Pays en développement

Malheureusement, un tableau aussi plaisant, sans être totalement inconnu dans les pays du tiers monde, ne s'y rencontre que rarement. Dans ces pays, comme on l'a vu plus haut, l'urbanisation intéresse des populations plus nombreuses que dans les pays riches, en raison des taux élevés de natalité et de l'exode rural. Etant donné que les nouveaux venus dans les villes du tiers monde appartiennent aux classes les plus pauvres de la société et n'ont pas d'emploi, ils peuvent tout juste se procurer la parcelle minimale requise pour implanter leur logement - si tant est qu'ils puissent avoir un logement. De vastes terres productives sont ainsi accaparées par l'urbanisation, du simple fait du grand nombre de personnes en jeu ainsi que du type d'habitation le plus communément adopté. La capacité limitée des constructions simples à un étage, qui sont les plus courantes, est souvent le principal facteur qui détermine le nombre de foyers s'entassant sur une surface donnée. Ces installations sont souvent spontanées, et parfois illégales. Les municipalités, quand elles interviennent, se limitent souvent à tracer les rues, presque toujours sans prévoir de futurs espaces verts. En raison du manque d'espace et d'un environnement peu propice, les nouvelles zones urbanisées du tiers monde sont donc souvent dépourvues d'arbres, même lorsqu'elles sont situées sur des terres autrefois boisées.

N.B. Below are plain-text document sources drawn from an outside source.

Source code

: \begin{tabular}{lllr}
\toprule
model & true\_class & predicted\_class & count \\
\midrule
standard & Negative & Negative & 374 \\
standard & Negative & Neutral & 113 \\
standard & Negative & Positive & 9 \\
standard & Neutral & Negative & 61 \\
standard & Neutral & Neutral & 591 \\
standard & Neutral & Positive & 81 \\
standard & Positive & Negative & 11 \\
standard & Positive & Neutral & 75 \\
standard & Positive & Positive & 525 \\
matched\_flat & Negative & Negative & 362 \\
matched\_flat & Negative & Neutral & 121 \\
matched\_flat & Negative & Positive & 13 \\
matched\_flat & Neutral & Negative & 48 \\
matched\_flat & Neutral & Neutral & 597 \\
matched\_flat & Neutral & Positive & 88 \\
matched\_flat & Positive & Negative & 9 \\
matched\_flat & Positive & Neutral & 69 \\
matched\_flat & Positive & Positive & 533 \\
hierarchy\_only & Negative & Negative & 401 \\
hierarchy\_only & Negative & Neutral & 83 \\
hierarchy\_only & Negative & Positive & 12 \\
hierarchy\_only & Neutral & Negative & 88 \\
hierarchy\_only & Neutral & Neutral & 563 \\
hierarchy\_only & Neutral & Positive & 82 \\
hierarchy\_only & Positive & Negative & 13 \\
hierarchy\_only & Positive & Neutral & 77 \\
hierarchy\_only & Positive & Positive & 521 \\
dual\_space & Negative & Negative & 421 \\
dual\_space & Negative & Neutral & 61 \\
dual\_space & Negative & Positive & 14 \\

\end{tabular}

Le manque d'arbres et d'espaces verts n'est qu'un des aspects de la situation souvent désolante de l'environnement dans nombre de zones urbaines. Il est bien compréhensible que l'on n'attribue pas toujours une priorité élevée à la plantation d'arbres lorsque des mesures correctives sont enfin prises.

On a beaucoup plus parlé du problème dramatique de l'approvisionnement en bois de feu et autres formes peu coûteuses d'énergie dans les zones urbaines des pays en développement que de la foresterie urbaine en général. Par ailleurs, la satisfaction de la demande de combustibles ligneux constitue à la fois un formidable obstacle et une réelle gageure pour le développement de la foresterie urbaine. La récolte de bois de feu, alliée au surpâturage et aux pratiques agricoles destructrices, a créé autour de maints centres urbains, surtout dans les régions arides et semi-arides, de vastes zones désertifiées. L'environnement est aussi gravement dégradé dans des régions humides si la densité de population est élevée. La destruction de la végétation entraîne la disparition des ressources en eau potable, et les communautés urbaines sont exposées de plein fouet aux vents de sable pendant la saison sèche et aux inondations pendant celle des pluies. De vastes programmes de foresterie urbaine permettraient d'améliorer cette situation.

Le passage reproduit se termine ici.